Income based Student loan Repayment

Income based student loan repayment is a part of the income driven student loan repayment, to minimize the financial hardship of students who tries to return the loan taken from the federal student loans. This is one of the federal program, the main aim of this program is to lower the repayment bills of student loans who are facing a problem of affording them.

What is income based student loans repayments

The term of income-based student loan repayments are a program of repayment of student loans in the United States it governs the payable amount that the individual who take the loan needs to give back to the lender every month depending on that particular person’s present income and current family size. The government has launched four specific methods of repayment plans. The Income-Based Repayment is one of the four plans that implemented by the government to tie up all loan bills to earnings of individual who has the standard planning for repayment of federal loans.

There are four repayment plans, and those are mentioned below

1. Income-Based Repayment (IBR),

2. Pay As You Earn (PAYE),

3. Revised Pay As You Earn (REPAYE),

4. Income-Contingent Repayment (ICR).

Brief idea about Income based repayments

  • IBR is coming under the IDR plans which provided by the educational department. Likewise, other IDR schemes, IBR can help students who unable to repay their monthly payments on federal student loans, according to the good standard plan of repayment. From the time, IBR comes under the IDR plans, first, let’s know briefly about that, what kind of common options are available in it. These plans are not applicable for private students.
  • The schedule of standard repayment of ten years is the omission for student loan debtors, but it is always not affordable. More student loan amounts will lead more monthly payments, which can become a challenging burden to maintain the continuity in the regular repayment. The lower incomes of borrowers can cause for making it a problem to cover the payments monthly under the plan of Standard Repayment. In such cases, IDR plans should be just a break to the debtor who needs. Instead of planning loan payments as per the loan balance of the student, the due amount at every month has tied up to the income of the borrower. According to the aid of Federal Student, this IBR plan helps students to make their payments affordable by considering the income and the members of the family.
  • Student loan Payments based on the plan of IBR are likely 10% or 15% of the borrower’s discretionary income, but it will never exceed more than the amount of 10-year standard repayment.

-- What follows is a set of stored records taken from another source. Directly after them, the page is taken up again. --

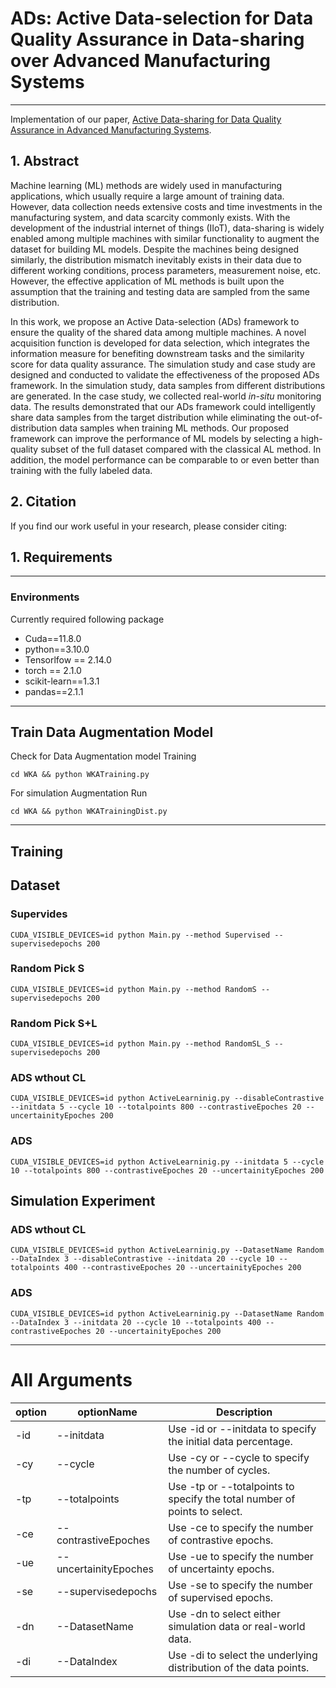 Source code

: # ADs: Active Data-selection for Data Quality Assurance in Data-sharing over Advanced Manufacturing Systems

<hr>

Implementation of our paper, [Active Data-sharing for Data Quality Assurance in Advanced Manufacturing Systems](http://arxiv.org/abs/2404.00572).

## 1. Abstract
Machine learning (ML) methods are widely used in manufacturing applications, which usually require a large amount of training data. However, data collection needs extensive costs and time investments in the manufacturing system, and data scarcity commonly exists. With the development of the industrial internet of things (IIoT), data-sharing is widely enabled among multiple machines with similar functionality to augment the dataset for building ML models. Despite the machines being designed similarly, the distribution mismatch inevitably exists in their data due to different working conditions, process parameters, measurement noise, etc. However, the effective application of ML methods is built upon the assumption that the training and testing data are sampled from the same distribution. 

In this work, we propose an Active Data-selection (ADs) framework to ensure the quality of the shared data among multiple machines. A novel acquisition function is developed for data selection, which integrates the information measure for benefiting downstream tasks and the similarity score for data quality assurance. The simulation study and case study are designed and conducted to validate the effectiveness of the proposed ADs framework. In the simulation study, data samples from different distributions are generated. In the case study, we collected real-world *in-situ* monitoring data. The results demonstrated that our ADs framework could intelligently share data samples from the target distribution while eliminating the out-of-distribution data samples when training ML methods. Our proposed framework can improve the performance of ML models by selecting a high-quality subset of the full dataset compared with the classical AL method. In addition, the model performance can be comparable to or even better than training with the fully labeled data.

## 2. Citation
If you find our work useful in your research, please consider citing:
## 1. Requirements
<hr>

### Environments

 Currently required following package

* Cuda==11.8.0
* python==3.10.0
* Tensorlfow == 2.14.0
* torch == 2.1.0
* scikit-learn==1.3.1
* pandas==2.1.1

<hr>


## Train Data Augmentation Model

Check for Data Augmentation model Training 

`cd WKA && python WKATraining.py`

For simulation Augmentation Run

`cd WKA && python WKATrainingDist.py`

<hr>


## Training

## Dataset 
### Supervides
`CUDA_VISIBLE_DEVICES=id python Main.py --method Supervised --supervisedepochs 200`
### Random Pick S
`CUDA_VISIBLE_DEVICES=id python Main.py --method RandomS --supervisedepochs 200`
### Random Pick S+L
`CUDA_VISIBLE_DEVICES=id python Main.py --method RandomSL_S --supervisedepochs 200`
### ADS wthout CL
`CUDA_VISIBLE_DEVICES=id python ActiveLearninig.py --disableContrastive --initdata 5 --cycle 10 --totalpoints 800 --contrastiveEpoches 20 --uncertainityEpoches 200`
### ADS
`CUDA_VISIBLE_DEVICES=id python ActiveLearninig.py --initdata 5 --cycle 10 --totalpoints 800 --contrastiveEpoches 20 --uncertainityEpoches 200`

## Simulation Experiment 
### ADS wthout CL
`CUDA_VISIBLE_DEVICES=id python ActiveLearninig.py --DatasetName Random --DataIndex 3 --disableContrastive --initdata 20 --cycle 10 --totalpoints 400 --contrastiveEpoches 20 --uncertainityEpoches 200`
### ADS
`CUDA_VISIBLE_DEVICES=id python ActiveLearninig.py --DatasetName Random --DataIndex 3 --initdata 20 --cycle 10 --totalpoints 400 --contrastiveEpoches 20 --uncertainityEpoches 200`



<hr>

# All Arguments

| option | optionName               | Description                                                                                                              |
|--------|--------------------------|--------------------------------------------------------------------------------------------------------------------------|
| -id    | --initdata               | Use -id or --initdata to specify the initial data percentage.                                                            |
| -cy    | --cycle                  | Use -cy or --cycle to specify the number of cycles.                                                                      |
| -tp    | --totalpoints            | Use -tp or --totalpoints to specify the total number of points to select.                                                |
| -ce    | --contrastiveEpoches     | Use -ce to specify the number of contrastive epochs.                                                                     |
| -ue    | --uncertainityEpoches    | Use -ue to specify the number of uncertainty epochs.                                                                     |
| -se    | --supervisedepochs       | Use -se to specify the number of supervised epochs.                                                                      |
| -dn    | --DatasetName            | Use -dn to select either simulation data or real-world data.                                                             |
| -di    | --DataIndex              | Use -di to select the underlying distribution of the data points.                                                        |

If a debtor pays the 10% or 15% of his discretionary income, it is depending on what time the borrower has borrowed the student loans for first time.
  • Student loan Payment as per the PAYE Plan is 10% of the student’s discretionary income, but it will not exceed higher than the standard repayment amount of ten years.
  • Payment according to the REPAYE Plan is also 10% of the debtor’s discretionary income, still it is unlike the plans of IBR and PAYE, the payments for the high-income debtors can be more than the standard repayment amount of 10 years.  It is also not covering the accruing interest from the monthly repayments unlike IBR and PAYE, here 50% of unpaid interests is forgiven to reduce the negative amortization.
  • Payment under the plan of ICR is lesser of 20% of the borrower’s discretionary income or simply the standard repayment amount of 12 years has adjusted as per the income of the borrower.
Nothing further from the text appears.